А вот как теперь себя уважать, после этой вот фотографии? Вот она, во внутреннем кармане пиджака, так и тянет достать, еще раз хорошенько рассмотреть, но руки не поднять, так стиснули. В автобусе зажглись плафоны, резиновая гармошка тамбура ходит, со скрипом, стекла густо синеют, город катит мимо, проносит на горбатой заасфальтированной спине дома, трамвайные пути, магазины, пустыри, новостройки. Автобус покачивается, скрипят рессоры, и вся сплошная масса пассажиров тоже покачивается, подрагивает волной. Фотографу в ухо сопит юнец в джинсах, руку прижала какая-то сумка, не понять, где чья нога, где чья рука, только головой можно вертеть, оглядываться. Фотограф вскидывает подбородок, поглядывает на циферблат часов на поросшем черными волосами запястье. Медленно, мучительно медленно движется автобус, и еще часто останавливается: на перекрестках, дожидаясь зеленого света, на остановках… Одышливо, с астматическим скрипом раскрываются двери, кто-то выходит, а из сумерек в освещенный салон густо, как паста, начинают давить люди. Ругань, крики: «Пройдите! Уплотнитесь!» Потом дверцы долго не закрываются из-за тех, кто висит на подножках, и шофер с утомленным раздражением бубнит: «Освободите двери… Освободите двери…» Но никто и не думает слезать. Тогда водитель подает автобус чуть вперед и резко тормозит. Всю массу людей швыряет вперед, уплотняет, но опять не закрывается дверь, кто-то мешает. Тогда шофер говорит: «Пока этот не сойдет, никуда не поедем». Все начинают ворчать, и наконец кто-нибудь из мужчин начинает кричать на неудачника:
— А ну слазь, морда, из-за тебя техника простаивает!

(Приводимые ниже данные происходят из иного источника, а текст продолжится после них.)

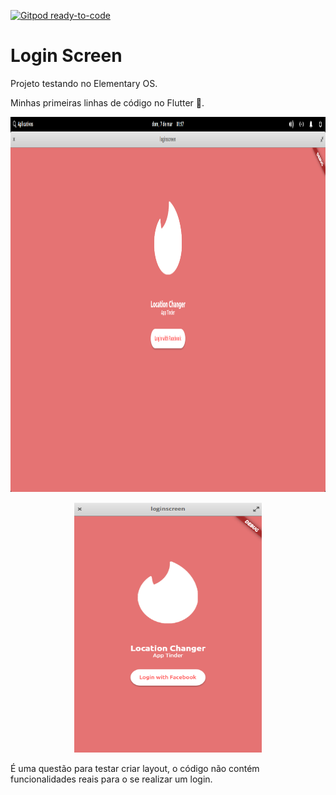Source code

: [![Gitpod ready-to-code](https://img.shields.io/badge/Gitpod-ready--to--code-blue?logo=gitpod)](https://gitpod.io/#https://github.com/KelvinLopes/desafiolayoutflutter)

# Login Screen

Projeto testando no Elementary OS.

Minhas primeiras linhas de código no Flutter 💙️.

<p align="center">
  <img src="https://github.com/KelvinLopes/desafiolayoutflutter/blob/main/screenshots/print1.png" alt="Tela1" width="800" height="600"/>
</p>

<p align="center">
  <img src="https://github.com/KelvinLopes/desafiolayoutflutter/blob/main/screenshots/print2.png" alt="Tela2" width="300" height="400"/>
</p>

É uma questão para testar criar layout, o código não
contém funcionalidades reais para o se realizar um login.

Одиночка, чувствуя на себе десятки сердитых взглядов и общее недовольство, еще огрызается, но коллективное начало побеждает, он сходит, двери закрываются, и автобус трогается.
Окна все больше чернеют, становясь сумеречными зеркалами, и в них проступает отражение пестрой человеческой массы, сбитой в единое, дышащее тело, из которого, будто на картине авангардиста или сюрреалиста, проступают отдельные головы, руки, сумочки, зонтики. Невыносимо тянется время. Фотограф едва себя сдерживает, желваки катаются на скулах. Стоять неудобно, наступили на ногу, женщина всем весом навалилась на него, и он едва висит, вцепившись в поручень. Да еще духота. Достаточно слова, взгляда — и он не выдержит, сорвется.
Но всем не до него, не до его карих, с вызовом блуждающих глаз. Плотно прижатые друг к другу люди сохраняют отъединенное одиночество, непостижимым образом возведя вокруг себя некую ограду, казалось бы, в такой давке невозможную. Это оболочки трутся друг о друга, а сами люди где-то там, в себе. Кто дремлет, кто в окно смотрит, кто даже газетку читает, сложив ее полоской и держа над головой.
Фотографа трясет. Дрожь внутренняя, нервная. Целый день места себе не мог найти, да еще на жаре, да еще выпил. Думал, выпьет — будет легче, но ничего подобного: все тот же нервный мандраж, так и не удалось расслабиться. А тут еще двое парней хихикают, рассказывая друг другу на ухо похабные анекдоты — как бабы мужиков дурачат. У Фотографа душа ноет и корчится, — ему кажется, что это над ним они потешаются, что весь мир над ним смеется и издевается. Нет, нету у людей ни сочувствия, ни жалости! «Ублюдки, — с праведной, оскорбленной яростью думает он о парнях. — Недоноски!» От всяких сальных подробностей, которые они там шепчут, похохатывая, у него аж глаза застилает.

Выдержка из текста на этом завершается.